A hierarchic multi-level energy method for the control of bi-diagonal and mixed n-coupled cascade systems of PDE's by a reduced number of controls

TL;DR

This paper develops a multi-level energy method to establish exact controllability and observability of cascade hyperbolic systems with fewer controls, extending results to heat and Schrödinger equations in multiple dimensions.

Contribution

It introduces a novel multi-level energy approach for cascade PDE systems, enabling control with fewer observations and controls, and extends controllability results to heat and Schrödinger equations.

Findings

Observation of the last component recovers all initial energies.

Controllability achieved for systems with disjoint control and coupling regions.

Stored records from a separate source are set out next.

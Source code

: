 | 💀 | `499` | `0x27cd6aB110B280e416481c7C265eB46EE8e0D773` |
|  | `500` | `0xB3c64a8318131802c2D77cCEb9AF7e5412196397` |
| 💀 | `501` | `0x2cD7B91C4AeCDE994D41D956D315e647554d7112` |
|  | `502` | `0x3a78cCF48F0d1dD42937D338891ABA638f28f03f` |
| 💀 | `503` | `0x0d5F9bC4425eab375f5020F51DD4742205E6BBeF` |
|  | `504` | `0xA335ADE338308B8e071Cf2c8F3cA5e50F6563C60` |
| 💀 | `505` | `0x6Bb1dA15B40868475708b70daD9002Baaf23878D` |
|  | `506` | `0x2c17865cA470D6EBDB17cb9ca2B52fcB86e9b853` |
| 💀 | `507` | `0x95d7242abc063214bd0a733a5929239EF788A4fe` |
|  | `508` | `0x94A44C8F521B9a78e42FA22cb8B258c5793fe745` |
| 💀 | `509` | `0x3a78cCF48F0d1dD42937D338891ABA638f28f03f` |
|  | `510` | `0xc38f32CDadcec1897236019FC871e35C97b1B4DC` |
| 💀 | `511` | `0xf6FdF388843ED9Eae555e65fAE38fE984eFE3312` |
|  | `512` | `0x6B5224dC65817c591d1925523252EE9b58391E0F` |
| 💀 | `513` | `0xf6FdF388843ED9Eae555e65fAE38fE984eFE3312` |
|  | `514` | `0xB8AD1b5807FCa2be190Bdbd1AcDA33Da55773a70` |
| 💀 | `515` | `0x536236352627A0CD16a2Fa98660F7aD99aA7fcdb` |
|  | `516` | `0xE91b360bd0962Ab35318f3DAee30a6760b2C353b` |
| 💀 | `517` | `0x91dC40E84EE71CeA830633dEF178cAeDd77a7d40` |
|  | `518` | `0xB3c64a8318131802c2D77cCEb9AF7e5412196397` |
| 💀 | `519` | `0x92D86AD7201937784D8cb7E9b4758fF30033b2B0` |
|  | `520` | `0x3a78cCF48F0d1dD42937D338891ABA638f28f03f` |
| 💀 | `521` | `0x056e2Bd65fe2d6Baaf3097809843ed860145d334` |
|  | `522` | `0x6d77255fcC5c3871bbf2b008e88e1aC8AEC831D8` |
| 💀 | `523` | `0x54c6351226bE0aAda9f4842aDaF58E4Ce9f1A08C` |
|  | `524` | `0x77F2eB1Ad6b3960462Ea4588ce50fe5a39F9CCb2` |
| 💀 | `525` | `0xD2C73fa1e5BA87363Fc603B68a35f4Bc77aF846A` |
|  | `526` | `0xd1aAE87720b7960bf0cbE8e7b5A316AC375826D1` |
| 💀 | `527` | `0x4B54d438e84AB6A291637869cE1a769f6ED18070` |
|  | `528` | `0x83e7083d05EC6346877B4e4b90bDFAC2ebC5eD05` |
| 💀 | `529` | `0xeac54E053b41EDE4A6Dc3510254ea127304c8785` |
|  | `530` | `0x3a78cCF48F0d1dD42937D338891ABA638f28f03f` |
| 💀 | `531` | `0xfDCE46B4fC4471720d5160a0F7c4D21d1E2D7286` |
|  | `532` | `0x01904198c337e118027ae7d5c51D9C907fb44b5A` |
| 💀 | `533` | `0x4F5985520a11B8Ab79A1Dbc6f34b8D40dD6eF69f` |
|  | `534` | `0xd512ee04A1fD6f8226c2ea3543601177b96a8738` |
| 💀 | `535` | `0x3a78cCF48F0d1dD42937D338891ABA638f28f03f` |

Results hold for systems up to 5 dimensions in multi-dimensional cases.

Abstract

This work is concerned with the exact controllability/observability of abstract cascade hyperbolic systems by a reduced number of controls/observations. We prove that the observation of the last component of the vector state allows to recover the initial energies of all of its components in suitable functional spaces under a necessary and sufficient condition on the coupling operators for cascade bi-diagonal systems. The approach is based on a multi-level energy method which involves $n$-levels of weakened energies. We establish this result for the case of bounded as well as unbounded dual control operators and under the hypotheses of partial coercivity of the $n-1$ coupling operators on the sub-diagonal of the system. We further extend our observability result to mixed bi-diagonal and non bi-diagonal $n+p$-coupled cascade systems by $p+1$ observations. Applying the HUM method, we derive the corresponding exact controllability results for $n$-coupled bi-diagonal cascade and $n+p$-coupled mixed cascade systems. Using the transmutation method for the wave operator, we prove that the corresponding heat (resp. Schr\"odinger) multi-dimensional cascade systems are null-controllable for control regions and coupling regions which are disjoint from each other and for any positive time for $n \le 5$ for dimensions larger than $2$, and for any $n \ge 2$ in the one-dimensional case. The controls can be localized on a subdomain or on the boundary and in the one-dimensional case the coupling coefficients can be supported in any non-empty subset of the domain.